Required work:
Go over the entries below line by line, copying each one that contains the word "identical".

*** Information given ***

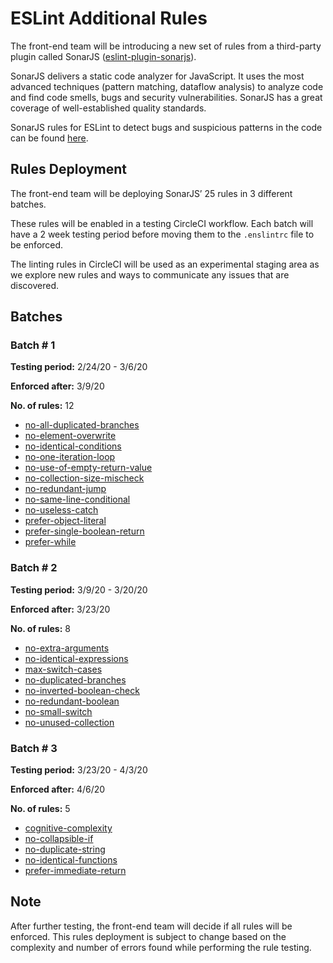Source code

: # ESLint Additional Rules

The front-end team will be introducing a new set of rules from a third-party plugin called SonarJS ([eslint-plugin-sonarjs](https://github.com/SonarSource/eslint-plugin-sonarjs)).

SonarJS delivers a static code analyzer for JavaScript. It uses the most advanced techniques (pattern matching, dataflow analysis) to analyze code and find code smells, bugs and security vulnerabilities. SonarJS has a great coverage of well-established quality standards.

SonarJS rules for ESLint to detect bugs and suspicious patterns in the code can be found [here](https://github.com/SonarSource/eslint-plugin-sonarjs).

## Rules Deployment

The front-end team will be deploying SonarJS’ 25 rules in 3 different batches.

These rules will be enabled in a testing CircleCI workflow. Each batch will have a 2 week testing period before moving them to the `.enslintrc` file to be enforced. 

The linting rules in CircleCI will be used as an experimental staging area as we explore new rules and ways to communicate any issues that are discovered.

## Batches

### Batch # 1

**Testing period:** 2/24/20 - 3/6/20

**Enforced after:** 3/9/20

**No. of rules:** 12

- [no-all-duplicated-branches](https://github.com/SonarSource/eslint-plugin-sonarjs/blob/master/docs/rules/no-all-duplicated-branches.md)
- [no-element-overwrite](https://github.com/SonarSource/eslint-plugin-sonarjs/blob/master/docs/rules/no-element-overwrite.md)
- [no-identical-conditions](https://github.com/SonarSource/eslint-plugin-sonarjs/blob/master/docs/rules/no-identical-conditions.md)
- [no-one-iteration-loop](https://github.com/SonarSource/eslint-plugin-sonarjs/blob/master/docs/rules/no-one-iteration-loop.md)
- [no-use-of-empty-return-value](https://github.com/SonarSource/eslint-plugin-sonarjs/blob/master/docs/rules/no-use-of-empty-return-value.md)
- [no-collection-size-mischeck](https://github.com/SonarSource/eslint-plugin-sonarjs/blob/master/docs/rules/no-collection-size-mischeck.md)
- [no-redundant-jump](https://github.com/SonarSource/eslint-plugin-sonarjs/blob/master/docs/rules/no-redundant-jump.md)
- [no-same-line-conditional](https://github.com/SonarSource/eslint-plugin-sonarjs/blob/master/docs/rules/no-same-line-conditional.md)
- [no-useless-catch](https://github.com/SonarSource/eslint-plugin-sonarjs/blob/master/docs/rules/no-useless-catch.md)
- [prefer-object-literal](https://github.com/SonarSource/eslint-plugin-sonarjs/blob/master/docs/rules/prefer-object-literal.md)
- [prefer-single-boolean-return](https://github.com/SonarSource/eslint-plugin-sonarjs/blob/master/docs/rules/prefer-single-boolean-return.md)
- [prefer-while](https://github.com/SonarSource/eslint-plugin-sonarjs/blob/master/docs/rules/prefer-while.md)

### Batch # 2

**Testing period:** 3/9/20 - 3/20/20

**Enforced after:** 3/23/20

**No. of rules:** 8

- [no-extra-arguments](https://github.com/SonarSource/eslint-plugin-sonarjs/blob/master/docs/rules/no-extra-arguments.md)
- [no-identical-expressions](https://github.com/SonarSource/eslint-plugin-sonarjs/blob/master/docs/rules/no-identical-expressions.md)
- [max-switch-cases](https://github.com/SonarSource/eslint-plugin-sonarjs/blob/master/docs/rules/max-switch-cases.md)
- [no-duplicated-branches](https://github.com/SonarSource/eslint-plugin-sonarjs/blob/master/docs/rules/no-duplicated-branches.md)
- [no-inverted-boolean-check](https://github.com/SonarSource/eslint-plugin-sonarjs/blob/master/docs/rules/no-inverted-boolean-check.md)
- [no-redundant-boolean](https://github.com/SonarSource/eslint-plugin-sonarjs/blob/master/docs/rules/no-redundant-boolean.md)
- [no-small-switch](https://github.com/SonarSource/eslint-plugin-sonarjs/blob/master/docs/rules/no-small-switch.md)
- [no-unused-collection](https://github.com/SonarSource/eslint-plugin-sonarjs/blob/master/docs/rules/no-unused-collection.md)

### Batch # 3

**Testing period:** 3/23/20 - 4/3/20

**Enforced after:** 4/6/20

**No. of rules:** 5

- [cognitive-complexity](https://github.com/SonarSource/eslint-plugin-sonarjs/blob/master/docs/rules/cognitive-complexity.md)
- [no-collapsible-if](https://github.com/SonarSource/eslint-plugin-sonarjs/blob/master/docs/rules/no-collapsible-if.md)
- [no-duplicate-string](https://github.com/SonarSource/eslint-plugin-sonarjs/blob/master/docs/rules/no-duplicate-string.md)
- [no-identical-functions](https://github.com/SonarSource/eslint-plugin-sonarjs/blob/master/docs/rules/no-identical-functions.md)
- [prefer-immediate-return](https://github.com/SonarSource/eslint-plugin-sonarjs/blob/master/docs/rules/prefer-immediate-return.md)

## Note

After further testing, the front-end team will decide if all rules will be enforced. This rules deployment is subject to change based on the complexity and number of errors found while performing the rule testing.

*** End of Information given ***
*** Information given ***

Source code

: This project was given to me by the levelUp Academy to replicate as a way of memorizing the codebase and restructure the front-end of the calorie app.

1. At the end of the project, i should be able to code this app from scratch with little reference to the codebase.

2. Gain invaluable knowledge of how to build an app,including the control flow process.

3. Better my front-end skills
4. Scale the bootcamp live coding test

*** End of Information given ***
*** Information given ***

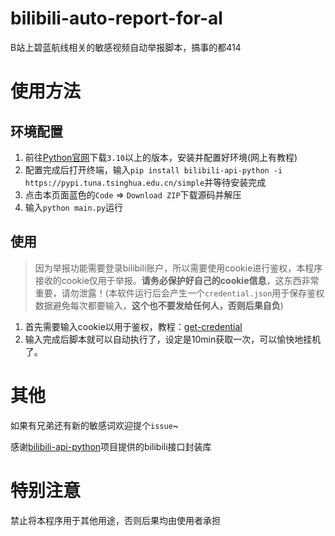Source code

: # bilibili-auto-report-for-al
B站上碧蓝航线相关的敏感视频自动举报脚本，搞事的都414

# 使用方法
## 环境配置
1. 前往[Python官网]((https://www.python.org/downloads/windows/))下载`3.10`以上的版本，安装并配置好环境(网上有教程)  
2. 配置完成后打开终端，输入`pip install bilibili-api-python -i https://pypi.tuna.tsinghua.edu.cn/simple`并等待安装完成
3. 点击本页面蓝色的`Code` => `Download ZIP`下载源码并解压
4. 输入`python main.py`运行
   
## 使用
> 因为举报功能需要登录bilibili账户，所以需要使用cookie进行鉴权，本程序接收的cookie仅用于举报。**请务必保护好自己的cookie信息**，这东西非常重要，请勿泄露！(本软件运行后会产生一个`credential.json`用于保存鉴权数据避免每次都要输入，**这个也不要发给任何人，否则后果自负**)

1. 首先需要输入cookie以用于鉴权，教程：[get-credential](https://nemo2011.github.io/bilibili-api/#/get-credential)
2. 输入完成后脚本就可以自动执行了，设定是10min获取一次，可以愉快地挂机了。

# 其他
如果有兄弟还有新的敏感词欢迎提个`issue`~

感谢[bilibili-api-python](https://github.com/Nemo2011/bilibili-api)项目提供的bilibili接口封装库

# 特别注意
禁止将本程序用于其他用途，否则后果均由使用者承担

*** End of Information given ***

Result of the exercise:
- [no-identical-conditions](https://github.com/SonarSource/eslint-plugin-sonarjs/blob/master/docs/rules/no-identical-conditions.md)
- [no-identical-expressions](https://github.com/SonarSource/eslint-plugin-sonarjs/blob/master/docs/rules/no-identical-expressions.md)
- [no-identical-functions](https://github.com/SonarSource/eslint-plugin-sonarjs/blob/master/docs/rules/no-identical-functions.md)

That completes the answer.